Nobelprijs voor de geneeskunde voor Robert Edwards, vader van in-vitrofertilisatie

Het Karolinska Instituut in Stockholm heeft aangekondigd dat de Nobelprijs voor de geneeskunde dit jaar valt aan de Britse bioloog en onderzoeker Robert Edwards, vader van in-vitrofertilisatie.

Zijn werk maakte, 32 jaar geleden, de geboorte mogelijk van Louise Brown, de eerste 'reageerbuisbaby', die omringd werd door controverse. In die tijd voegde een eicel met een sperma zich in een reageerbuis om een ​​mens te verwekken die klonk als science fiction.

Vandaag zijn er meer dan vier miljoen kinderen geboren dankzij de in vitro fertilisatie-techniek, waardoor de wens om ouders van veel paren te worden een realiteit wordt.

Ongetwijfeld is in-vitrofertilisatie een voor en na in de geschiedenis van reproductieve geneeskunde.

Het is een oplossing geweest voor mensen met onvruchtbaarheid, een probleem waar meer dan 10 procent van de stellen in de wereld last van heeft.

Door de vooruitgang is de techniek steeds effectiever geworden, waardoor de risico's zijn verminderd en het slagingspercentage in de resultaten is toegenomen.
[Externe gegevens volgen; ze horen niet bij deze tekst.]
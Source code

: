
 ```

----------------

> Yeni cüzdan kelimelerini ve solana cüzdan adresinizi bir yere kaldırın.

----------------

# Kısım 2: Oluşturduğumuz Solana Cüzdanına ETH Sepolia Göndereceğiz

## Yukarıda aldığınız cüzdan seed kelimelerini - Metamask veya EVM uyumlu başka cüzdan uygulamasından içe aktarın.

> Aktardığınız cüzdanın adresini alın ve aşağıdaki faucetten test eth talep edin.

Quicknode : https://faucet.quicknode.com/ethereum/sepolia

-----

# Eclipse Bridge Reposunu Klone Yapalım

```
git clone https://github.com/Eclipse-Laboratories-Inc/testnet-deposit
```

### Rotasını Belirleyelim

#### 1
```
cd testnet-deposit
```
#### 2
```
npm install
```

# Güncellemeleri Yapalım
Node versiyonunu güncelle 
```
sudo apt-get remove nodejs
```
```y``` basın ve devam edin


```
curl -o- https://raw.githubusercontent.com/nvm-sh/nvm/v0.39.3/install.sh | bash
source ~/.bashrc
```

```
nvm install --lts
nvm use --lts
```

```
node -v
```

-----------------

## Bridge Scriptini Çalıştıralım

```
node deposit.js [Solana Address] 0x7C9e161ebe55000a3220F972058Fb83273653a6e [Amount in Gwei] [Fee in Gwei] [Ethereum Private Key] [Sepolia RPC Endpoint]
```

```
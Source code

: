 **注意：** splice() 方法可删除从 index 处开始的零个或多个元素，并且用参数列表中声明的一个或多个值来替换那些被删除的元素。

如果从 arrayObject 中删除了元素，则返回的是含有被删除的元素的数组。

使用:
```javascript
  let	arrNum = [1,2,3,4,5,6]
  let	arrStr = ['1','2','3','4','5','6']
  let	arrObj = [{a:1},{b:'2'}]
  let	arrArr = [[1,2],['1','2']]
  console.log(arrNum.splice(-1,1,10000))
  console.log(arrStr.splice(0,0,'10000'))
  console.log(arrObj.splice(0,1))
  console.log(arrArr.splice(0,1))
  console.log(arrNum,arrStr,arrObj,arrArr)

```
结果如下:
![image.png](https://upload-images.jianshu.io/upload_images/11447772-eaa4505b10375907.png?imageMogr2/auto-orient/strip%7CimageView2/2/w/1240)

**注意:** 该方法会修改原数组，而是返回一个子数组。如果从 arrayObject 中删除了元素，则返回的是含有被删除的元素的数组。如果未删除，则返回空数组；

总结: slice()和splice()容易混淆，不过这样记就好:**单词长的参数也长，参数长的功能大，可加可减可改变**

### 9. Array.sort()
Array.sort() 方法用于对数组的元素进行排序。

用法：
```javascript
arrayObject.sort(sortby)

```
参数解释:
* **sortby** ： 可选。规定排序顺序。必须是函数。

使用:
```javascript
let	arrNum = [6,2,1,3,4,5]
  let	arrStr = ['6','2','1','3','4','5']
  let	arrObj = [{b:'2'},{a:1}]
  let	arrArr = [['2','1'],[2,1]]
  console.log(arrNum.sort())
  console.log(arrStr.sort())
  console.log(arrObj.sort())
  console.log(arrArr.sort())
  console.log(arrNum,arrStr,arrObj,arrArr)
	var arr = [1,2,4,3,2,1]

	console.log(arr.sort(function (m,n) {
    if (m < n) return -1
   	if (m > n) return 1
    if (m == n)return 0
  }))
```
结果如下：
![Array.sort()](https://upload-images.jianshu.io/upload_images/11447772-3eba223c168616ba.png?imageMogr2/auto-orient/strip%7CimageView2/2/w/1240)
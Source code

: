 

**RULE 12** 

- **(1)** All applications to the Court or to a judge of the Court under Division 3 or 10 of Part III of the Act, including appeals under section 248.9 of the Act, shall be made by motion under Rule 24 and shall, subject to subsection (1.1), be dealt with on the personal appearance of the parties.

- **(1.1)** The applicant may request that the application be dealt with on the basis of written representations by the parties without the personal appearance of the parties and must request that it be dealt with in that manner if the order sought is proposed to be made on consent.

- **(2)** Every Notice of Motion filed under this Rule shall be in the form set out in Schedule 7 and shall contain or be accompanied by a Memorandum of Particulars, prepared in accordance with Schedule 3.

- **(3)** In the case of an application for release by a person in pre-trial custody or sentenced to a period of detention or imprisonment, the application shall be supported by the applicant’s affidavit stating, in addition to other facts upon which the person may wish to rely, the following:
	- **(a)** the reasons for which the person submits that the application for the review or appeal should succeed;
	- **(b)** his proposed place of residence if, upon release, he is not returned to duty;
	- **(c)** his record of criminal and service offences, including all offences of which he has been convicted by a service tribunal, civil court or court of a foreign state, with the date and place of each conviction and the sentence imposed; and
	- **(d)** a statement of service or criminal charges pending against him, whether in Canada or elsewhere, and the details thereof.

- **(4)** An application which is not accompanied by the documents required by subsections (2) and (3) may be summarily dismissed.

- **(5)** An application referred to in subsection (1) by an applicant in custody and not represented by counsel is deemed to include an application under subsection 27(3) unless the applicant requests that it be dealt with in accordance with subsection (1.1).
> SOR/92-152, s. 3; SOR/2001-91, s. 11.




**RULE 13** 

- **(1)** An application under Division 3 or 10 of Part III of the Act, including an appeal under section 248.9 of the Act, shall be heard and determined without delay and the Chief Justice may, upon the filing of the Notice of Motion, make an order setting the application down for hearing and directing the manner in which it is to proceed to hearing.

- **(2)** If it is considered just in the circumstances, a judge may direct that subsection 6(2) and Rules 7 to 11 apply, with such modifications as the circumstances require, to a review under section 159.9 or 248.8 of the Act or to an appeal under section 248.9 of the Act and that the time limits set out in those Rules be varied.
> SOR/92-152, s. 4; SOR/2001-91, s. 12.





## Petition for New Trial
Er zijn echter nog dingen die moeten worden verbeterd, zoals het verminderen van het aantal embryo's dat naar de baarmoeder wordt overgebracht om de incidentie van meerlingzwangerschappen te minimaliseren.

Naar schatting worden elk jaar 200.000 nieuwe levens geboren met deze techniek. Dat is de reden waarom het een prettig nieuws is een van de ouders van in-vitrofertilisatie, Robert Edwards (samen met Patrick Steltoe, onlangs overleden) die dit jaar de Nobelprijs voor Geneeskunde ontvangt.

Video: Nobelprijs voor Geneeskunde voor onderzoek naar oriëntatie (Mei 2024).